- **Problem to solve**
From the records below, extract all the text exactly and leave the images behind.

Rendered images with source text:

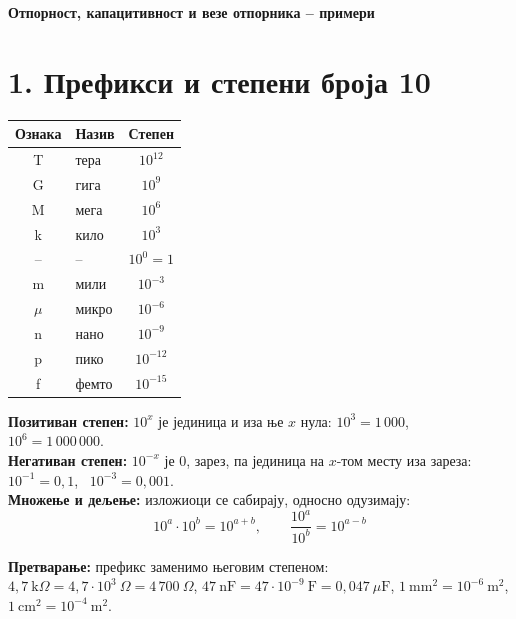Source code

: \documentclass[10pt]{article}
\begin{document}
\begin{center}
    {\Large\bfseries Отпорност, капацитивност и везе отпорника -- примери}
\end{center}
\vspace{-6pt}

\section*{1. Префикси и степени броја 10}

\begin{minipage}[t]{0.36\linewidth}
\vspace{0pt}
\centering\small
\renewcommand{\arraystretch}{1.1}
\begin{tabular}{|c|l|c|}
    \hline
    \textbf{Ознака} & \textbf{Назив} & \textbf{Степен}  \\ \hline
    T     & тера  & $10^{12}$   \\ \hline
    G     & гига  & $10^{9}$    \\ \hline
    M     & мега  & $10^{6}$    \\ \hline
    k     & кило  & $10^{3}$   \\ \hline
    --    & --    & $10^{0} = 1$ \\ \hline
    m     & мили  & $10^{-3}$  \\ \hline
    $\mu$ & микро & $10^{-6}$   \\ \hline
    n     & нано  & $10^{-9}$   \\ \hline
    p     & пико  & $10^{-12}$  \\ \hline
    f     & фемто & $10^{-15}$ \\ \hline
\end{tabular}
\end{minipage}\hfill
\begin{minipage}[t]{0.62\linewidth}
\vspace{0pt}
\begin{kljucno}
\textbf{Позитиван степен:} $10^{x}$ је јединица и иза ње $x$ нула:
$10^{3} = 1\,000$, \ $10^{6} = 1\,000\,000$.\\
\textbf{Негативан степен:} $10^{-x}$ је $0$, зарез, па јединица на
$x$-том месту иза зареза: $10^{-1} = 0{,}1$, \ $10^{-3} = 0{,}001$.\\
\textbf{Множење и дељење:} изложиоци се сабирају, односно одузимају:
\[ 10^{a}\cdot 10^{b} = 10^{a+b}, \qquad \frac{10^{a}}{10^{b}} = 10^{a-b} \]
\vspace{-12pt}
\end{kljucno}

\textbf{Претварање:} префикс заменимо његовим степеном:
$4{,}7~\text{k}\Omega = 4{,}7\cdot 10^{3}~\Omega = 4\,700~\Omega$, \;
$47~\text{nF} = 47\cdot 10^{-9}~\text{F} = 0{,}047~\mu\text{F}$, \;
$1~\text{mm}^2 = 10^{-6}~\text{m}^2$, \; $1~\text{cm}^2 = 10^{-4}~\text{m}^2$.
\end{minipage}
\end{document}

- **Output for this exercise**
Source code

: \documentclass[10pt]{article}
\begin{document}
\begin{center}
    {\Large\bfseries Отпорност, капацитивност и везе отпорника -- примери}
\end{center}
\vspace{-6pt}

\section*{1. Префикси и степени броја 10}

\begin{minipage}[t]{0.36\linewidth}
\vspace{0pt}
\centering\small
\renewcommand{\arraystretch}{1.1}
\begin{tabular}{|c|l|c|}
    \hline
    \textbf{Ознака} & \textbf{Назив} & \textbf{Степен}  \\ \hline
    T     & тера  & $10^{12}$   \\ \hline
    G     & гига  & $10^{9}$    \\ \hline
    M     & мега  & $10^{6}$    \\ \hline
    k     & кило  & $10^{3}$   \\ \hline
    --    & --    & $10^{0} = 1$ \\ \hline
    m     & мили  & $10^{-3}$  \\ \hline
    $\mu$ & микро & $10^{-6}$   \\ \hline
    n     & нано  & $10^{-9}$   \\ \hline
    p     & пико  & $10^{-12}$  \\ \hline
    f     & фемто & $10^{-15}$ \\ \hline
\end{tabular}
\end{minipage}\hfill
\begin{minipage}[t]{0.62\linewidth}
\vspace{0pt}
\begin{kljucno}
\textbf{Позитиван степен:} $10^{x}$ је јединица и иза ње $x$ нула:
$10^{3} = 1\,000$, \ $10^{6} = 1\,000\,000$.\\
\textbf{Негативан степен:} $10^{-x}$ је $0$, зарез, па јединица на
$x$-том месту иза зареза: $10^{-1} = 0{,}1$, \ $10^{-3} = 0{,}001$.\\
\textbf{Множење и дељење:} изложиоци се сабирају, односно одузимају:
\[ 10^{a}\cdot 10^{b} = 10^{a+b}, \qquad \frac{10^{a}}{10^{b}} = 10^{a-b} \]
\vspace{-12pt}
\end{kljucno}

\textbf{Претварање:} префикс заменимо његовим степеном:
$4{,}7~\text{k}\Omega = 4{,}7\cdot 10^{3}~\Omega = 4\,700~\Omega$, \;
$47~\text{nF} = 47\cdot 10^{-9}~\text{F} = 0{,}047~\mu\text{F}$, \;
$1~\text{mm}^2 = 10^{-6}~\text{m}^2$, \; $1~\text{cm}^2 = 10^{-4}~\text{m}^2$.
\end{minipage}
\end{document}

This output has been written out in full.